WordPress.org

Make WordPress Core

Opened 4 years ago

Last modified 7 months ago

#27896 new defect (bug)

wordpress-importer's lack of understanding of XML Namespaces causing compatibility issues

Reported by: tomdxw Owned by:
Milestone: Awaiting Review Priority: normal
Severity: normal Version: 3.9
Component: Import Keywords: has-patch
Focuses: Cc:

Description

This plugin doesn't understand namespaces when parsing XML.

Correct me if I'm wrong but I think the following XML documents are equivalent:

<rss xmlns:wp="http://wordpress.org/export/1.2/">
  <channel>
    <wp:wxr_version>1.2</wp:wxr_version>
  </channel>
</rss>
<rss>
  <channel>
    <wxr_version xmlns="http://wordpress.org/export/1.2/">1.2</wxr_version>
  </channel>
</rss>
<rss>
  <channel>
    <wp:wxr_version xmlns:wp="http://wordpress.org/export/1.2/">1.2</wp:wxr_version>
  </channel>
</rss>
<rss xmlns:ns1="http://wordpress.org/export/1.2/">
  <channel>
    <ns1:wxr_version>1.2</ns1:wxr_version>
  </channel>
</rss>

Importing the first document leads to the next step with the "Download and import file attachments" checkbox and the "Submit" button. The other documents produce "This does not appear to be a WXR file, missing/invalid WXR version number".

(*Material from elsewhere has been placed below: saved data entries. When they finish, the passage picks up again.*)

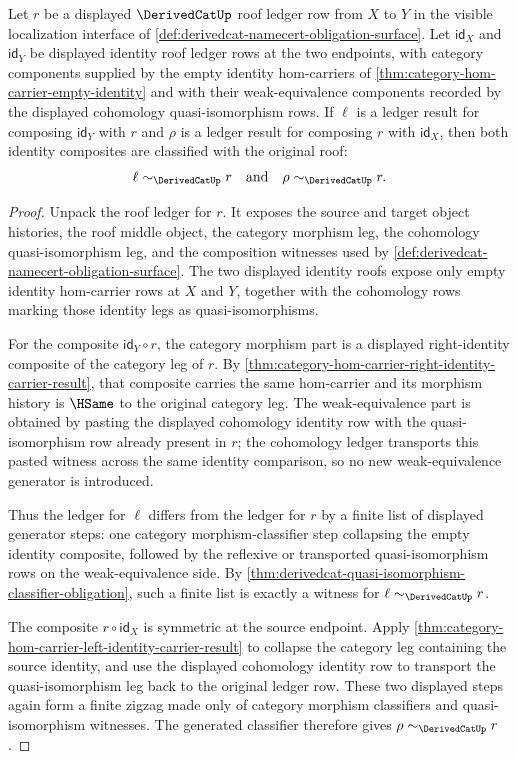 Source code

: \begin{theorem}
\label{thm:derivedcat-roof-identity-unit-laws}
Let $r$ be a displayed $\DerivedCatUp$ roof ledger row from $X$ to $Y$ in the visible localization interface of \autoref{def:derivedcat-namecert-obligation-surface}. Let $\mathsf{id}_X$ and $\mathsf{id}_Y$ be displayed identity roof ledger rows at the two endpoints, with category components supplied by the empty identity hom-carriers of \autoref{thm:category-hom-carrier-empty-identity} and with their weak-equivalence components recorded by the displayed cohomology quasi-isomorphism rows. If $\ell$ is a ledger result for composing $\mathsf{id}_Y$ with $r$ and $\rho$ is a ledger result for composing $r$ with $\mathsf{id}_X$, then both identity composites are classified with the original roof:
$$
\ell\sim_{\DerivedCatUp} r
\quad\text{and}\quad
\rho\sim_{\DerivedCatUp} r.
$$
\end{theorem}
\begin{proof}
Unpack the roof ledger for $r$. It exposes the source and target object histories, the roof middle object, the category morphism leg, the cohomology quasi-isomorphism leg, and the composition witnesses used by \autoref{def:derivedcat-namecert-obligation-surface}. The two displayed identity roofs expose only empty identity hom-carrier rows at $X$ and $Y$, together with the cohomology rows marking those identity legs as quasi-isomorphisms.

For the composite $\mathsf{id}_Y\circ r$, the category morphism part is a displayed right-identity composite of the category leg of $r$. By \autoref{thm:category-hom-carrier-right-identity-carrier-result}, that composite carries the same hom-carrier and its morphism history is $\HSame$ to the original category leg. The weak-equivalence part is obtained by pasting the displayed cohomology identity row with the quasi-isomorphism row already present in $r$; the cohomology ledger transports this pasted witness across the same identity comparison, so no new weak-equivalence generator is introduced.

Thus the ledger for $\ell$ differs from the ledger for $r$ by a finite list of displayed generator steps: one category morphism-classifier step collapsing the empty identity composite, followed by the reflexive or transported quasi-isomorphism rows on the weak-equivalence side. By \autoref{thm:derivedcat-quasi-isomorphism-classifier-obligation}, such a finite list is exactly a witness for $\ell\sim_{\DerivedCatUp} r$.

The composite $r\circ\mathsf{id}_X$ is symmetric at the source endpoint. Apply \autoref{thm:category-hom-carrier-left-identity-carrier-result} to collapse the category leg containing the source identity, and use the displayed cohomology identity row to transport the quasi-isomorphism leg back to the original ledger row. These two displayed steps again form a finite zigzag made only of category morphism classifiers and quasi-isomorphism witnesses. The generated classifier therefore gives $\rho\sim_{\DerivedCatUp} r$.
\end{proof}

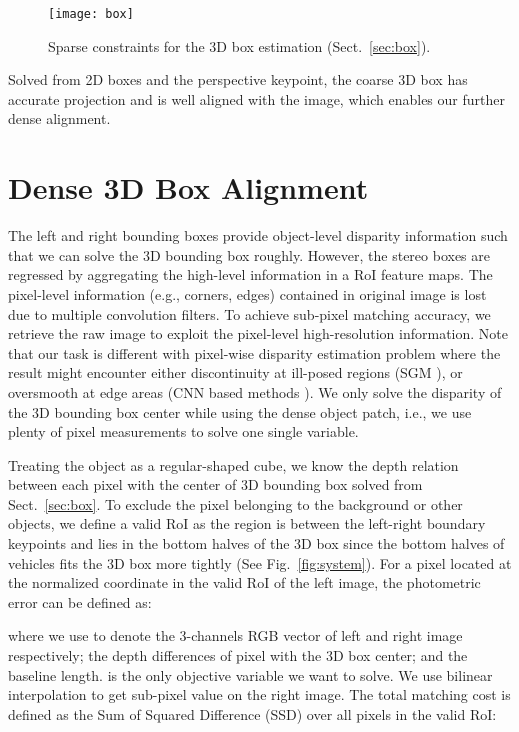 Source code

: \documentclass[10pt,twocolumn,letterpaper]{article}
\begin{document}
	
	\begin{figure}
		\begin{center}
			\texttt{[image: box]}
		\end{center}
		\caption{Sparse constraints for the 3D box estimation (Sect.~\ref{sec:box}).}
		\label{fig:box}
	\end{figure}
	Solved from 2D boxes and the perspective keypoint, the coarse 3D box has accurate projection and is well aligned with the image, which enables our further dense alignment.
	\section{Dense 3D Box Alignment}
	\label{sec:dense}
	The left and right bounding boxes provide object-level disparity information such that we can solve the 3D bounding box roughly. However, the stereo boxes are regressed by aggregating the high-level information in a  RoI feature maps. The pixel-level information (e.g., corners, edges) contained in original image is lost due to multiple convolution filters. To achieve sub-pixel matching accuracy, we retrieve the raw image to exploit the pixel-level high-resolution information. Note that our task is different with pixel-wise disparity estimation problem where the result might encounter either discontinuity at ill-posed regions (SGM \cite{hirschmuller2008stereo}), or oversmooth at edge areas (CNN based methods \cite{zbontar2016stereo,kendall2017end,chang2018pyramid}). We only solve the disparity of the 3D bounding box center while using the dense object patch, i.e., we use plenty of pixel measurements to solve one single variable.
	
	Treating the object as a regular-shaped cube, we know the depth relation between each pixel with the center of 3D bounding box solved from Sect.~\ref{sec:box}. To exclude the pixel belonging to the background or other objects, we define a valid RoI as the region is between the left-right boundary keypoints and lies in the bottom halves of the 3D box since the bottom halves of vehicles fits the 3D box more tightly (See Fig.~\ref{fig:system}). For a pixel located at the normalized coordinate   in the valid RoI of the left image, the photometric error can be defined as:
	
	where we use  to denote the 3-channels RGB vector of left and right image respectively;  the depth differences of pixel  with the 3D box center; and  the baseline length.  is the only objective variable we want to solve. We use bilinear interpolation to get sub-pixel value on the right image. The total matching cost is defined as the Sum of Squared Difference (SSD) over all pixels in the valid RoI: 
	
\end{document}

This bug makes it difficult to write tools which generate WXR files (for instance when migrating content from an existing site into a WordPress installation).

Attachments (2)

27896.diff (786 bytes) - added by pbiron 8 months ago.
fixes bug whereby termmeta is not imported when the WXR_Parser_XML is used
27896.1.diff (10.5 KB) - added by pbiron 8 months ago.
make both WXR_Parser_SimpleXML & WXR_Parser_XML fully namespace aware

Download all attachments as: .zip

Change History (12)

#1 @Denis-de-Bernardy
4 years ago

Insofar as I can tell, it's using either of PHP's SimpleXML (preferred) or xml extension, so I'm pretty sure this ought to be reported upstream if neither work:

#2 @tomdxw
4 years ago

  • Keywords has-patch added

SimpleXML actually seems to support namespaces. If you add some calls to $xml->registerXPathNamespace() it prevents the "does not appear to be a WXR file" message from appearing. And then if you update the namespaces it actually imports content (the 1.2 namespaces are what are currently produced by WordPress' built-in exporter).

Here's a patch:

https://gist.github.com/tomdxw/ca851f05b088165e25bd

(This may or may not break importing from XML using the 1.1 namespaces, I haven't tested).

#3 @chriscct7
2 years ago

  • Keywords needs-patch added; has-patch removed

@pbiron
8 months ago

fixes bug whereby termmeta is not imported when the WXR_Parser_XML is used

@pbiron
8 months ago

make both WXR_Parser_SimpleXML & WXR_Parser_XML fully namespace aware

#4 follow-up: @pbiron
8 months ago

  • Keywords has-patch added; needs-patch removed

I just uploaded 2 patches against 0.6.3:

  1. 27896.diff is unrelated to making wordpress-importer namespace aware, but I discovered while writing namespace awareness patch that termmeta is not imported when the WXR_Parser_XML parser is used. This might justify it's own ticket. Just let me know and I'll create that.
  2. 27896.1.diff makes both WXR_Parser_SimpleXML & WXR_Parser_XML fully namespace aware. It assumes that 27896.diff has been applied. As noted in a comment I added to WXR_Parser_Regex: it is not worth (or probably even possible) to do fully namespace aware XML parsing with regexes.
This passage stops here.